Actualités  –  publiée le 3/12/2020 par Équipe de rédaction Santélog

Science Advances

Même ces activités physiques simples, du quotidien, que l’on effectue sans même y penser, comme monter les escaliers par exemple, améliorent considérablement le bien-être (Markus Breig, KIT)

On sait aujourd’hui que l’exercice physique profite à la santé cérébrale et mentale, cette équipe du Karlsruher Institut für Technologie (KIT) (Allemagne) tente de décrypter les mécanismes par lesquels les activités physiques simples, du quotidien, -et non la pratique du sport- contribuent aussi au bien-être personnel.

Ces travaux, présentés dans la revue Science Advances, identifient les zones du cerveau et les réseaux neuronaux qui jouent un rôle clé dans ces processus.

L’activité physique est primordiale dans le maintien de la santé psychique. Au-delà, « elle rend heureux ».

 L’équipe allemande démontre que même ces activités physiques simples, du quotidien, que l’on effectue sans même y penser, comme monter les escaliers par exemple, améliorent considérablement le bien-être, en particulier chez les personnes vulnérables sur le plan mental ou susceptibles de souffrir de troubles psychiatriques.

Cette amélioration passe par le cortex cingulaire sous-génital, une petite zone du cortex cérébral.

L’exercice améliore le bien-être physique et la santé mentale, l’activité quotidienne idem

L’impact des activités quotidiennes sur la santé mentale fait l’objet de peu d’études, contrairement aux effets de l’exercice. On ignore si les mêmes structures cérébrales sont impliquées.

Cette équipe de neurologues et de médecins du sport s’est justement concentrée sur les activités qui constituent la plus grande part de notre exercice quotidien.
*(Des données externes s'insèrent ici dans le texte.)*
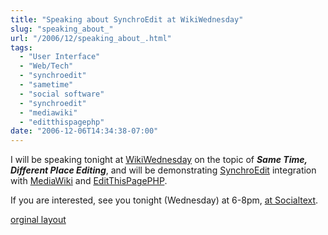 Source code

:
 ```yaml
---
title: "Speaking about SynchroEdit at WikiWednesday"
slug: "speaking_about_"
url: "/2006/12/speaking_about_.html"
tags:
  - "User Interface"
  - "Web/Tech"
  - "synchroedit"
  - "sametime"
  - "social software"
  - "synchroedit"
  - "mediawiki"
  - "editthispagephp"
date: "2006-12-06T14:34:38-07:00"
---
```

<p>I will be speaking tonight at <a href="http://www.socialtext.net/wikiwed/index.cgi?wiki_wednesdays">WikiWednesday</a> on the topic of <em><strong>Same Time, Different Place Editing</strong></em>, and will be demonstrating <a href="http://www.synchroedit.com">SynchroEdit</a> integration with <a href="http://www.mediawiki.com">MediaWiki</a> and <a href="http://www.editthispage.net">EditThisPagePHP</a>.
</p>
<p>
If you are interested, see you tonight (Wednesday) at 6-8pm, <a href="http://maps.google.com/maps?oi=map&amp;q=655+High+Street,+Palo+Alto,+CA">at Socialtext</a>.
</p>
<p class="previous"><a href="/previous/2006/12/speaking_about_.html" rel="syndication" class="u-syndication" >orginal layout</a></p>
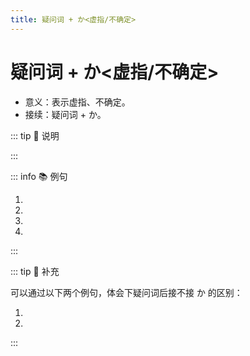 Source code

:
```yaml
---
title: 疑问词 + か<虚指/不确定>
---
```

            
# 疑问词 + か<虚指/不确定>

* 意义：表示虚指、不确定。
* 接续：疑问词 + か。

::: tip :bookmark: 说明

<grammer-content sentence="如果是**是非疑问句(也就是一般疑问句)**，可以使用 **はい / いいえ** 来回答；接在 **か** 后面的助词如果是 **が / を** ，一般会将 **が / を** 省略。" inline />

:::

::: info :books: 例句

1. <grammer-content id='1-6-2-0' sentence="A: スピーチコンテストのあとは**どこか**に[行/い]きましたか。" trans='演讲比赛之后，有没有去什么地方？' />
   <grammer-content id='1-6-2-1' sentence="B: いいえ、[私/わたし]はどこにもいきませんでした。" trans='不，我哪里也没去。' />
2. <grammer-content id='1-6-2-2' sentence="A: [日曜日/にちようび]は**どこか**に[行/い]きますか。" trans='周日有没有什么地方要去？' />
   <grammer-content id='1-6-2-3' sentence="B: はい、[友達/ともだち]のうちに[行/い]きます。" trans='有，我要去朋友家。' />
3. <grammer-content id='1-6-2-4' sentence="A: **[何/なに]か**<del>（を）</del>[飲/の]みますか。" trans='喝点儿啥？' />
   <grammer-content id='1-6-2-5' sentence="B: いいえ、けっこうです。" trans='不，不用了。' />
4. <grammer-content id='1-6-2-6' sentence="[部屋/へや]に**[誰/だれ]か**<del>（が）</del>います。" trans='房里有人。' />

:::

::: tip :bookmark: 补充

可以通过以下两个例句，体会下疑问词后接不接 か 的区别：

<div class='bunpou-block'>

1. <grammer-content id='1-6-2-7' sentence="A: [日曜日/にちようび]は**どこ**に[行/い]きましたか。" trans='周日你去哪儿了？（确定你去了，但不知道你去了哪里）' />
   <grammer-content id='1-6-2-8' sentence="B: [公園/こうえん]に[行/い]きました。" trans='我去了公园。' />
2. <grammer-content id='1-6-2-9' sentence="A: [日曜日/にちようび]は**どこか**に[行/い]きましたか。" trans='周日你去啥地方了么？（不确定你有没有去，也不知道去了哪）' />
   <grammer-content id='1-6-2-10' sentence="B: はい、[公園/こうえん]に[行/い]きました。 你有去哪里吗？" trans='我去了公园。' />

</div>

:::
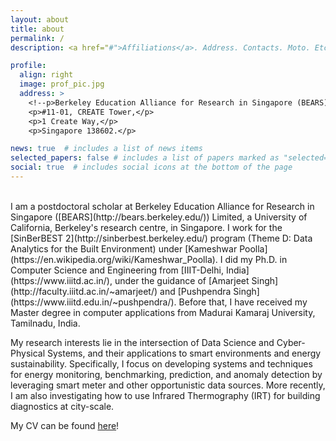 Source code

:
```yaml
---
layout: about
title: about
permalink: /
description: <a href="#">Affiliations</a>. Address. Contacts. Moto. Etc.

profile:
  align: right
  image: prof_pic.jpg
  address: >
    <!--p>Berkeley Education Alliance for Research in Singapore (BEARS) Limited</p-->	
    <p>#11-01, CREATE Tower,</p>
    <p>1 Create Way,</p>	
    <p>Singapore 138602.</p>  	

news: true  # includes a list of news items
selected_papers: false # includes a list of papers marked as "selected={true}"
social: true  # includes social icons at the bottom of the page
---
```

<br>
I am a postdoctoral scholar at Berkeley Education Alliance for Research in Singapore ([BEARS](http://bears.berkeley.edu/)) Limited, a University of California, Berkeley's research centre, in Singapore. I work for the [SinBerBEST 2](http://sinberbest.berkeley.edu/) program (Theme D: Data Analytics for the Built Environment) under [Kameshwar Poolla](https://en.wikipedia.org/wiki/Kameshwar_Poolla). I did my Ph.D. in Computer Science and Engineering from [IIIT-Delhi, India](https://www.iiitd.ac.in/), under the guidance of [Amarjeet Singh](http://faculty.iiitd.ac.in/~amarjeet/) and [Pushpendra Singh](https://www.iiitd.edu.in/~pushpendra/). Before that, I have received my Master degree in computer applications from Madurai Kamaraj University, Tamilnadu, India.

My research interests lie in the intersection of Data Science and Cyber-Physical Systems, and their applications to smart environments and energy sustainability. Specifically, I focus on developing systems and techniques for energy monitoring, benchmarking, prediction, and anomaly detection by leveraging smart meter and other opportunistic data sources. More recently, I am also investigating how to use Infrared Thermography (IRT) for building diagnostics at city-scale.

My CV can be found [here](../assets/pdf/samy_cv.pdf)!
L’équipe combine ici différentes méthodes de recherche issues du laboratoire mais utilisables dans la vraie vie, dont des évaluations avec des capteurs de mouvement avec des questionnaires sur le bien-être sur smartphone déclenchés dès déplacement ou activité des participants.

L’étude est menée avec 67 volontaires suivis ainsi durant 7 jours.

L’analyse constate que les participants ressentent plus de bien-être et débordent d’énergie juste après l’activité- ce qui ne surprend pas.

Dans une deuxième phase, un autre groupe de 83 participants a passé un scanner avant et après une période d’activité de type activité quotidienne. Le volume de matière grise du cerveau a été mesuré pour identifier les zones cérébrales impliquées dans la corrélation entre activité physique et bien-être psychique.

Une zone cérébrale clé dans l’énergie positive !

L’analyse désigne la zone du cortex cingulaire sous-génital comme une zone clé dans ce processus d’interaction entre l’activité quotidienne et le bien-être affectif.

Cette zone étant déjà documentée pour réguler les émotions et la résistance aux troubles psychiatriques.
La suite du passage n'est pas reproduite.